5 responses to “Date formatting in WordPress”

  1. Hallo Ginchen,

    wie hast du denn den Blogtitel durch qtranslate übersetzt???

    Mein header sieht so aus:
    <meta http-equiv="Content-Type" content="text/html; charset=UTF-8" />
    <link rel="stylesheet" href="" type="text/css" media="screen" />


    Anmerkung: Also, erst mal habe ich den Blogtitel im Backend unter “Einstellungen” → “Blogtitel” mit Language-Tags eingetragen. Dort steht also:

    [:de]Ginchens Blog[:en]Ginchen's Blog

    Die Browser-Titelleiste im Format “Ginchens Blog » Name des Posts” entsteht wie folgt:

    <title><?php bloginfo('name'); ?><?php wp_title(); ?></title>

    Und die Überschrift ganz oben auf der Seite, die gleichzeitig ein Link zur Startseite ist, geht so:

    <a href="<?php
    	echo get_settings('home');
    	_e('[:de]/[:en]/en/'); ?>">
    	<?php bloginfo('name'); ?>
    </a>
    

    Dadurch wird je nach Sprache “/en/” ans Ende des Links angehängt oder eben nur ein Slash.

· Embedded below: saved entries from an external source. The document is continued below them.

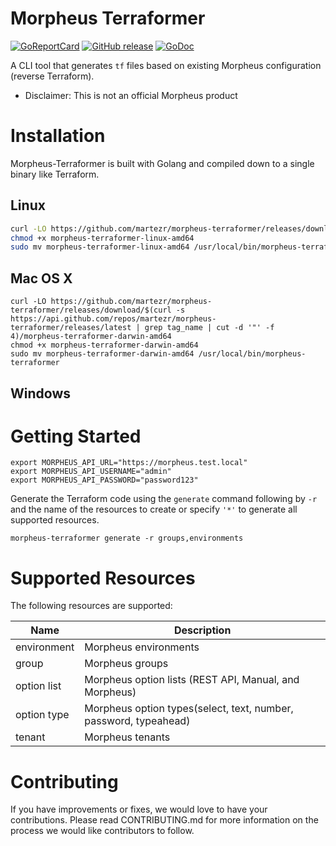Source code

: # Morpheus Terraformer

[![GoReportCard][report-badge]][report]
[![GitHub release](https://img.shields.io/github/release/martezr/morpheus-terraformer.svg)](https://github.com/martezr/morpheus-terraformer/releases/)
[![GoDoc](https://pkg.go.dev/badge/badge/github.com/martezr/morpheus-terraformer?utm_source=godoc)](https://godoc.org/github.com/martezr/morpheus-terraformer)

[report-badge]: https://goreportcard.com/badge/github.com/martezr/morpheus-terraformer
[report]: https://goreportcard.com/report/github.com/martezr/morpheus-terraformer

A CLI tool that generates `tf` files based on existing Morpheus configuration
(reverse Terraform).

*   Disclaimer: This is not an official Morpheus product

# Installation

Morpheus-Terraformer is built with Golang and compiled down to a single binary like Terraform.

## Linux

```bash
curl -LO https://github.com/martezr/morpheus-terraformer/releases/download/$(curl -s https://api.github.com/repos/martezr/morpheus-terraformer/releases/latest | grep tag_name | cut -d '"' -f 4)/morpheus-terraformer-linux-amd64
chmod +x morpheus-terraformer-linux-amd64
sudo mv morpheus-terraformer-linux-amd64 /usr/local/bin/morpheus-terraformer
```

## Mac OS X

```
curl -LO https://github.com/martezr/morpheus-terraformer/releases/download/$(curl -s https://api.github.com/repos/martezr/morpheus-terraformer/releases/latest | grep tag_name | cut -d '"' -f 4)/morpheus-terraformer-darwin-amd64
chmod +x morpheus-terraformer-darwin-amd64
sudo mv morpheus-terraformer-darwin-amd64 /usr/local/bin/morpheus-terraformer
```

## Windows



# Getting Started

```
export MORPHEUS_API_URL="https://morpheus.test.local"
export MORPHEUS_API_USERNAME="admin"
export MORPHEUS_API_PASSWORD="password123"
```

Generate the Terraform code using the `generate` command following by `-r` and the name of the resources to create or specify `'*'` to generate all supported resources.

```
morpheus-terraformer generate -r groups,environments
```

# Supported Resources

The following resources are supported:

|Name|Description|
|----|-----|
|environment|Morpheus environments|
|group|Morpheus groups|
|option list|Morpheus option lists (REST API, Manual, and Morpheus)|
|option type|Morpheus option types(select, text, number, password, typeahead)|
|tenant|Morpheus tenants|

# Contributing

If you have improvements or fixes, we would love to have your contributions. Please read CONTRIBUTING.md for more information on the process we would like contributors to follow.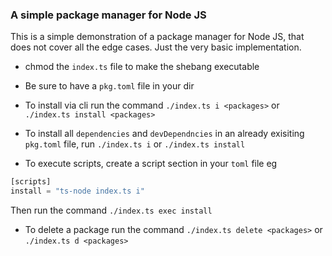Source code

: ### A simple package manager for Node JS

This is a simple demonstration of a package manager for Node JS, that does not cover all the edge cases. Just the very basic implementation. 

* chmod the `index.ts` file to make the shebang executable 

* Be sure to have a `pkg.toml` file in your dir

* To install via cli run the command `./index.ts i <packages>` or `./index.ts install <packages>`

* To install all `dependencies` and `devDependncies` in an already exisiting `pkg.toml` file, run `./index.ts i` or `./index.ts install`

* To execute scripts, create a script section in your `toml` file eg

```js
[scripts]
install = "ts-node index.ts i"
```
Then run the command `./index.ts exec install`

* To delete a package run the command `./index.ts delete <packages>` or `./index.ts d <packages>`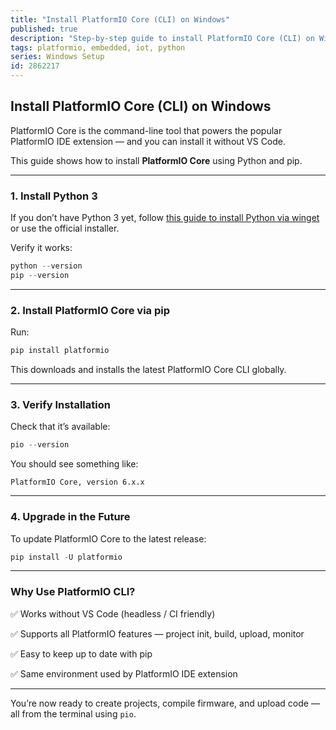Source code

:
 ```yaml
---
title: "Install PlatformIO Core (CLI) on Windows"
published: true
description: "Step-by-step guide to install PlatformIO Core (CLI) on Windows using Python and pip — perfect for developers who prefer terminal-based setup."
tags: platformio, embedded, iot, python
series: Windows Setup
id: 2862217
---
```


## Install PlatformIO Core (CLI) on Windows

PlatformIO Core is the command-line tool that powers the popular PlatformIO IDE extension — and you can install it without VS Code.

This guide shows how to install **PlatformIO Core** using Python and pip.

---

### 1. Install Python 3

If you don’t have Python 3 yet, follow [this guide to install Python via winget](./art0095.md) or use the official installer.

Verify it works:

```powershell
python --version
pip --version
```

---

### 2. Install PlatformIO Core via pip

Run:

```powershell
pip install platformio
```

This downloads and installs the latest PlatformIO Core CLI globally.

---

### 3. Verify Installation

Check that it’s available:

```powershell
pio --version
```

You should see something like:

```plaintext
PlatformIO Core, version 6.x.x
```

---

### 4. Upgrade in the Future

To update PlatformIO Core to the latest release:

```powershell
pip install -U platformio
```

---

### Why Use PlatformIO CLI?

✅ Works without VS Code (headless / CI friendly)

✅ Supports all PlatformIO features — project init, build, upload, monitor

✅ Easy to keep up to date with pip

✅ Same environment used by PlatformIO IDE extension

---

You’re now ready to create projects, compile firmware, and upload code — all from the terminal using `pio`.
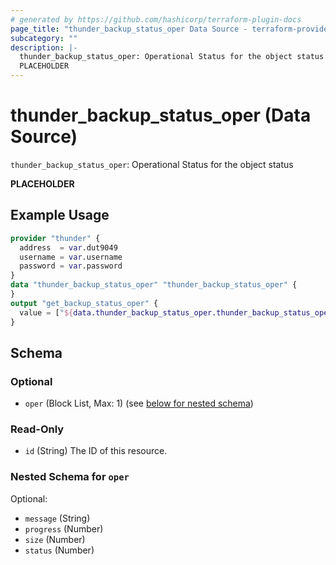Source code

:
 ```yaml
---
# generated by https://github.com/hashicorp/terraform-plugin-docs
page_title: "thunder_backup_status_oper Data Source - terraform-provider-thunder"
subcategory: ""
description: |-
  thunder_backup_status_oper: Operational Status for the object status
  PLACEHOLDER
---
```


# thunder_backup_status_oper (Data Source)

`thunder_backup_status_oper`: Operational Status for the object status

__PLACEHOLDER__

## Example Usage

```terraform
provider "thunder" {
  address  = var.dut9049
  username = var.username
  password = var.password
}
data "thunder_backup_status_oper" "thunder_backup_status_oper" {
}
output "get_backup_status_oper" {
  value = ["${data.thunder_backup_status_oper.thunder_backup_status_oper}"]
}
```

<!-- schema generated by tfplugindocs -->
## Schema

### Optional

- `oper` (Block List, Max: 1) (see [below for nested schema](#nestedblock--oper))

### Read-Only

- `id` (String) The ID of this resource.

<a id="nestedblock--oper"></a>
### Nested Schema for `oper`

Optional:

- `message` (String)
- `progress` (Number)
- `size` (Number)
- `status` (Number)


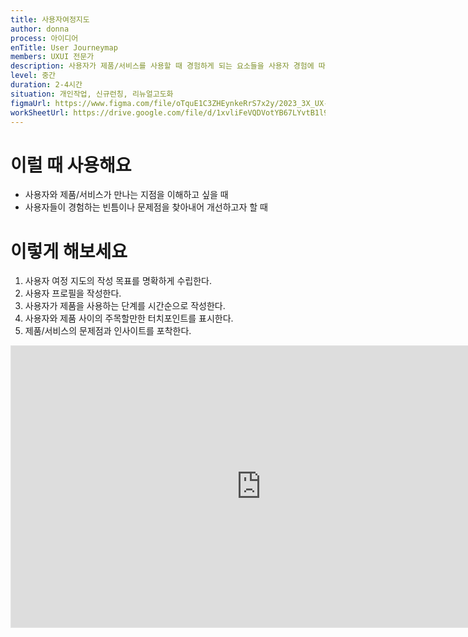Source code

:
 ```yaml
---
title: 사용자여정지도
author: donna
process: 아이디어
enTitle: User Journeymap
members: UXUI 전문가
description: 사용자가 제품/서비스를 사용할 때 경험하게 되는 요소들을 사용자 경험에 따라 순차적으로 나열하여 만드는 지도
level: 중간
duration: 2-4시간
situation: 개인작업, 신규런칭, 리뉴얼고도화
figmaUrl: https://www.figma.com/file/oTquE1C3ZHEynkeRrS7x2y/2023_3X_UX-Card_WorkSheet_Ver.3?type=design&node-id=104-2737&mode=design&t=uMLYbDeXRC8639ZD-4
workSheetUrl: https://drive.google.com/file/d/1xvliFeVQDVotYB67LYvtB1l9oK5MCHQm/view?usp=sharing
---
```


<!-- 프로세스별 보기: 공감, 설계, 프로토타입, 테스트 -->
<!--UXUI 전문가, 팀 구성원, 사용자, 이해관계자, 누구나 -->
<!--level: 쉬움, 중간, 어려움-->
<!--개인작업, 신규런칭, 리뉴얼고도화-->

# 이럴 때 사용해요

- 사용자와 제품/서비스가 만나는 지점을 이해하고 싶을 때
- 사용자들이 경험하는 빈틈이나 문제점을 찾아내어 개선하고자 할 때

# 이렇게 해보세요

1. 사용자 여정 지도의 작성 목표를 명확하게 수립한다.
2. 사용자 프로필을 작성한다.
3. 사용자가 제품을 사용하는 단계를 시간순으로 작성한다.
4. 사용자와 제품 사이의 주목할만한 터치포인트를 표시한다.
5. 제품/서비스의 문제점과 인사이트를 포착한다.

<iframe style="border: 1px solid rgba(0, 0, 0, 0.1);" width="800" height="450" src="https://www.figma.com/embed?embed_host=share&url=https%3A%2F%2Fwww.figma.com%2Ffile%2FoTquE1C3ZHEynkeRrS7x2y%2F2023_3X_UX-Card_WorkSheet_Ver.3%3Ftype%3Ddesign%26node-id%3D104%253A2738%26mode%3Ddesign%26t%3DuMLYbDeXRC8639ZD-1" allowfullscreen></iframe>
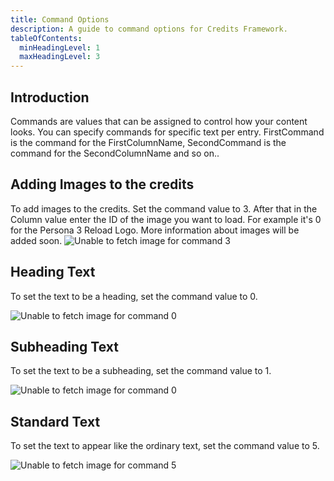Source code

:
 ```yaml
---
title: Command Options
description: A guide to command options for Credits Framework.
tableOfContents:
  minHeadingLevel: 1
  maxHeadingLevel: 3
---
```


## Introduction

Commands are values that can be assigned to control how your content looks.
You can specify commands for specific text per entry.
FirstCommand is the command for the FirstColumnName,
SecondCommand is the command for the SecondColumnName and so on..

## Adding Images to the credits

To add images to the credits. Set the command value to 3. After that in the Column value enter the ID of the image you want to load. For example it's 0 for the Persona 3 Reload Logo. More information about images will be added soon.
<Image
  src="/images/p3rlogo.png"
  alt="Unable to fetch image for command 3"
/>

## Heading Text

To set the text to be a heading, set the command value to 0.

<Image
  src="/images/0.png"
  alt="Unable to fetch image for command 0"
/>

## Subheading Text

To set the text to be a subheading, set the command value to 1.

<Image
  src="/images/1.png"
  alt="Unable to fetch image for command 0"
/>

## Standard Text

To set the text to appear like the ordinary text, set the command value to 5.

<Image
  src="/images/5.png"
  alt="Unable to fetch image for command 5"
/>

  2. Hi, thanks very much for this, it helped me finish manipulating the post date in WordPress into Spanish.

    Here’s the code that ended up working for me, in case it’s useful for anyone else:

    This gives you the following format: “Jueves, 9 de junio, 2011″


    Ginchen: Damn, my backtick code insertion plugin was disabled … Sorry. Maybe you can post your code again, it should be working now!